__Source material__.

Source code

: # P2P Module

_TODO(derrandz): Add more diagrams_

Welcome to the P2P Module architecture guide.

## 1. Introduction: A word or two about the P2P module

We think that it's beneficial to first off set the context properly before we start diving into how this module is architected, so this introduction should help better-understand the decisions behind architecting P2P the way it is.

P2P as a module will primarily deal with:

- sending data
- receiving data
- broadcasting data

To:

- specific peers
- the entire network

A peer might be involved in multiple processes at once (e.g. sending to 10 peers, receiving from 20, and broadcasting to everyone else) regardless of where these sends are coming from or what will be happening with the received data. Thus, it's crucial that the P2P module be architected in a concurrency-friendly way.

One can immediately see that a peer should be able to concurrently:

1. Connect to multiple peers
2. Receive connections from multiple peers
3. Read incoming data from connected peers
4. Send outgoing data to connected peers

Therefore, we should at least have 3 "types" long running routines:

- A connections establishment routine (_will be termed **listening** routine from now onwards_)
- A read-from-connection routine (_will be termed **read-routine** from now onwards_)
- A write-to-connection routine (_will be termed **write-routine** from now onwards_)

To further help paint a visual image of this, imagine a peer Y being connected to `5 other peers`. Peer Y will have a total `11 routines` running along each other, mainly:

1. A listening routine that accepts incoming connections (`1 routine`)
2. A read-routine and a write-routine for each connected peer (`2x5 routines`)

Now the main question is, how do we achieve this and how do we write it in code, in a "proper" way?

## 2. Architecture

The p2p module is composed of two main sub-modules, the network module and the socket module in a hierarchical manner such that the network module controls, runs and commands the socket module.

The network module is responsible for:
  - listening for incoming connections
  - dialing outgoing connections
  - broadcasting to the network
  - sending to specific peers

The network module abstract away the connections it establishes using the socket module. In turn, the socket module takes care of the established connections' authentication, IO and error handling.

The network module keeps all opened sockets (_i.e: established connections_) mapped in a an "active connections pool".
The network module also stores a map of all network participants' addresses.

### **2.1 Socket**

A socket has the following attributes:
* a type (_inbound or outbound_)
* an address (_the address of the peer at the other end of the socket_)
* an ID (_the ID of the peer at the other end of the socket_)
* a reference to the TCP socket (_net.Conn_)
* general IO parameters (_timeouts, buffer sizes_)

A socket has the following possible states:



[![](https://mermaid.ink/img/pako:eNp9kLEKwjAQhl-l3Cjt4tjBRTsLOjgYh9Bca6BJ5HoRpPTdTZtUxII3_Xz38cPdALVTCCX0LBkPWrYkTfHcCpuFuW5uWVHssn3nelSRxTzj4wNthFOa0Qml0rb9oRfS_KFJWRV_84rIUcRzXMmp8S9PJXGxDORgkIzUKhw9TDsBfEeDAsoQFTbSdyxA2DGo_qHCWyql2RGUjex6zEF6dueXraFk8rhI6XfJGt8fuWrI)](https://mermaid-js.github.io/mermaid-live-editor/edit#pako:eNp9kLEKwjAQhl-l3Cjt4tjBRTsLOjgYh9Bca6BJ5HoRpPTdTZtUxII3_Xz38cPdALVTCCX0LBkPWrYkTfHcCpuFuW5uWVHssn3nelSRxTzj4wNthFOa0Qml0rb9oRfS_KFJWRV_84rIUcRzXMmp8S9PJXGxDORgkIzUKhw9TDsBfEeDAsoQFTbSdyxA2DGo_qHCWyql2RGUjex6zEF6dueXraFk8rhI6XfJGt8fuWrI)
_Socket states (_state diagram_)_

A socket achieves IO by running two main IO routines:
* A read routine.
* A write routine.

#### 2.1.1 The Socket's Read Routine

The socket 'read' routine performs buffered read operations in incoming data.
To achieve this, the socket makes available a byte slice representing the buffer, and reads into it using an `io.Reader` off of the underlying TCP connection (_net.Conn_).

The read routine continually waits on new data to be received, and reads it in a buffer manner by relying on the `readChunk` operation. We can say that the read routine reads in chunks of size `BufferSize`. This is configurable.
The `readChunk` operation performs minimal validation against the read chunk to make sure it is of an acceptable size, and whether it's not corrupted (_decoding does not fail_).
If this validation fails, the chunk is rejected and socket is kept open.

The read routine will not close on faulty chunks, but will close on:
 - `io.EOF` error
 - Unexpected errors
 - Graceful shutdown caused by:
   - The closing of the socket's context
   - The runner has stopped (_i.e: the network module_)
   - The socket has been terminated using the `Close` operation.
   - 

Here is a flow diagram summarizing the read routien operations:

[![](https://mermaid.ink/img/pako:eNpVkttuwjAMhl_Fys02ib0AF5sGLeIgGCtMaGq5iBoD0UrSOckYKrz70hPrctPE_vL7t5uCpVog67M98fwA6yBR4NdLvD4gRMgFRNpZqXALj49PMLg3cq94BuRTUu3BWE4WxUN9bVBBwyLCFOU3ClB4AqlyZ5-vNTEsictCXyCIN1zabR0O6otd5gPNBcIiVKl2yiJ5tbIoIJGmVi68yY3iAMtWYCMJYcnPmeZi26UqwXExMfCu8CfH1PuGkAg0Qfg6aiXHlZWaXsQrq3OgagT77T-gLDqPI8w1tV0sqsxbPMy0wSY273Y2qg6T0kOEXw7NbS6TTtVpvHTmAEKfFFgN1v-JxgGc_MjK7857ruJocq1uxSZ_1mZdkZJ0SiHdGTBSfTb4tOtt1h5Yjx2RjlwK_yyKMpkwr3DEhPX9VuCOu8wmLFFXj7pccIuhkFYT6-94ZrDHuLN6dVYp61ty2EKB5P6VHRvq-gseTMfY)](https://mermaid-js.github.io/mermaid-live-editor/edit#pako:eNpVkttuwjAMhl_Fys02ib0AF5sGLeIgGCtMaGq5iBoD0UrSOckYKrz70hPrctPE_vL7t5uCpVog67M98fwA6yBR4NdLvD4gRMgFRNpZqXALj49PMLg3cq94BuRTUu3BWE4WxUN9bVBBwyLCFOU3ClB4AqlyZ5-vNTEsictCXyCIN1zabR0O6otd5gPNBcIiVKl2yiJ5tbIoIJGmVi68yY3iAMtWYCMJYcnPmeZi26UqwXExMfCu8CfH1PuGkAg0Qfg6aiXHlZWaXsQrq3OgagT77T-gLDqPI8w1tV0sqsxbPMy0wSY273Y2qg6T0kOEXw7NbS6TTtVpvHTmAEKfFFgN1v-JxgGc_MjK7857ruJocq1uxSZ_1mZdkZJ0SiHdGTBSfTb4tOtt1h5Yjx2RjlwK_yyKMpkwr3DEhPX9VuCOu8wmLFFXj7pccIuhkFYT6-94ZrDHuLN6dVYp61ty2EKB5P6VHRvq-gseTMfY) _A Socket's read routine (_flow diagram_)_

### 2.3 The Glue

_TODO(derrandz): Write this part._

__Work required__. Could you retype every line of the data exactly?

__Response area__.
Source code

: # P2P Module

_TODO(derrandz): Add more diagrams_

Welcome to the P2P Module architecture guide.

## 1. Introduction: A word or two about the P2P module

We think that it's beneficial to first off set the context properly before we start diving into how this module is architected, so this introduction should help better-understand the decisions behind architecting P2P the way it is.

P2P as a module will primarily deal with:

- sending data
- receiving data
- broadcasting data

To:

- specific peers
- the entire network

A peer might be involved in multiple processes at once (e.g. sending to 10 peers, receiving from 20, and broadcasting to everyone else) regardless of where these sends are coming from or what will be happening with the received data. Thus, it's crucial that the P2P module be architected in a concurrency-friendly way.

One can immediately see that a peer should be able to concurrently:

1. Connect to multiple peers
2. Receive connections from multiple peers
3. Read incoming data from connected peers
4. Send outgoing data to connected peers

Therefore, we should at least have 3 "types" long running routines:

- A connections establishment routine (_will be termed **listening** routine from now onwards_)
- A read-from-connection routine (_will be termed **read-routine** from now onwards_)
- A write-to-connection routine (_will be termed **write-routine** from now onwards_)

To further help paint a visual image of this, imagine a peer Y being connected to `5 other peers`. Peer Y will have a total `11 routines` running along each other, mainly:

1. A listening routine that accepts incoming connections (`1 routine`)
2. A read-routine and a write-routine for each connected peer (`2x5 routines`)

Now the main question is, how do we achieve this and how do we write it in code, in a "proper" way?

## 2. Architecture

The p2p module is composed of two main sub-modules, the network module and the socket module in a hierarchical manner such that the network module controls, runs and commands the socket module.

The network module is responsible for:
  - listening for incoming connections
  - dialing outgoing connections
  - broadcasting to the network
  - sending to specific peers

The network module abstract away the connections it establishes using the socket module. In turn, the socket module takes care of the established connections' authentication, IO and error handling.

The network module keeps all opened sockets (_i.e: established connections_) mapped in a an "active connections pool".
The network module also stores a map of all network participants' addresses.

### **2.1 Socket**

A socket has the following attributes:
* a type (_inbound or outbound_)
* an address (_the address of the peer at the other end of the socket_)
* an ID (_the ID of the peer at the other end of the socket_)
* a reference to the TCP socket (_net.Conn_)
* general IO parameters (_timeouts, buffer sizes_)

A socket has the following possible states:



[![](https://mermaid.ink/img/pako:eNp9kLEKwjAQhl-l3Cjt4tjBRTsLOjgYh9Bca6BJ5HoRpPTdTZtUxII3_Xz38cPdALVTCCX0LBkPWrYkTfHcCpuFuW5uWVHssn3nelSRxTzj4wNthFOa0Qml0rb9oRfS_KFJWRV_84rIUcRzXMmp8S9PJXGxDORgkIzUKhw9TDsBfEeDAsoQFTbSdyxA2DGo_qHCWyql2RGUjex6zEF6dueXraFk8rhI6XfJGt8fuWrI)](https://mermaid-js.github.io/mermaid-live-editor/edit#pako:eNp9kLEKwjAQhl-l3Cjt4tjBRTsLOjgYh9Bca6BJ5HoRpPTdTZtUxII3_Xz38cPdALVTCCX0LBkPWrYkTfHcCpuFuW5uWVHssn3nelSRxTzj4wNthFOa0Qml0rb9oRfS_KFJWRV_84rIUcRzXMmp8S9PJXGxDORgkIzUKhw9TDsBfEeDAsoQFTbSdyxA2DGo_qHCWyql2RGUjex6zEF6dueXraFk8rhI6XfJGt8fuWrI)
_Socket states (_state diagram_)_

A socket achieves IO by running two main IO routines:
* A read routine.
* A write routine.

#### 2.1.1 The Socket's Read Routine

The socket 'read' routine performs buffered read operations in incoming data.
To achieve this, the socket makes available a byte slice representing the buffer, and reads into it using an `io.Reader` off of the underlying TCP connection (_net.Conn_).

The read routine continually waits on new data to be received, and reads it in a buffer manner by relying on the `readChunk` operation. We can say that the read routine reads in chunks of size `BufferSize`. This is configurable.
The `readChunk` operation performs minimal validation against the read chunk to make sure it is of an acceptable size, and whether it's not corrupted (_decoding does not fail_).
If this validation fails, the chunk is rejected and socket is kept open.

The read routine will not close on faulty chunks, but will close on:
 - `io.EOF` error
 - Unexpected errors
 - Graceful shutdown caused by:
   - The closing of the socket's context
   - The runner has stopped (_i.e: the network module_)
   - The socket has been terminated using the `Close` operation.
   - 

Here is a flow diagram summarizing the read routien operations:

[![](https://mermaid.ink/img/pako:eNpVkttuwjAMhl_Fys02ib0AF5sGLeIgGCtMaGq5iBoD0UrSOckYKrz70hPrctPE_vL7t5uCpVog67M98fwA6yBR4NdLvD4gRMgFRNpZqXALj49PMLg3cq94BuRTUu3BWE4WxUN9bVBBwyLCFOU3ClB4AqlyZ5-vNTEsictCXyCIN1zabR0O6otd5gPNBcIiVKl2yiJ5tbIoIJGmVi68yY3iAMtWYCMJYcnPmeZi26UqwXExMfCu8CfH1PuGkAg0Qfg6aiXHlZWaXsQrq3OgagT77T-gLDqPI8w1tV0sqsxbPMy0wSY273Y2qg6T0kOEXw7NbS6TTtVpvHTmAEKfFFgN1v-JxgGc_MjK7857ruJocq1uxSZ_1mZdkZJ0SiHdGTBSfTb4tOtt1h5Yjx2RjlwK_yyKMpkwr3DEhPX9VuCOu8wmLFFXj7pccIuhkFYT6-94ZrDHuLN6dVYp61ty2EKB5P6VHRvq-gseTMfY)](https://mermaid-js.github.io/mermaid-live-editor/edit#pako:eNpVkttuwjAMhl_Fys02ib0AF5sGLeIgGCtMaGq5iBoD0UrSOckYKrz70hPrctPE_vL7t5uCpVog67M98fwA6yBR4NdLvD4gRMgFRNpZqXALj49PMLg3cq94BuRTUu3BWE4WxUN9bVBBwyLCFOU3ClB4AqlyZ5-vNTEsictCXyCIN1zabR0O6otd5gPNBcIiVKl2yiJ5tbIoIJGmVi68yY3iAMtWYCMJYcnPmeZi26UqwXExMfCu8CfH1PuGkAg0Qfg6aiXHlZWaXsQrq3OgagT77T-gLDqPI8w1tV0sqsxbPMy0wSY273Y2qg6T0kOEXw7NbS6TTtVpvHTmAEKfFFgN1v-JxgGc_MjK7857ruJocq1uxSZ_1mZdkZJ0SiHdGTBSfTb4tOtt1h5Yjx2RjlwK_yyKMpkwr3DEhPX9VuCOu8wmLFFXj7pccIuhkFYT6-94ZrDHuLN6dVYp61ty2EKB5P6VHRvq-gseTMfY) _A Socket's read routine (_flow diagram_)_

### 2.3 The Glue

_TODO(derrandz): Write this part._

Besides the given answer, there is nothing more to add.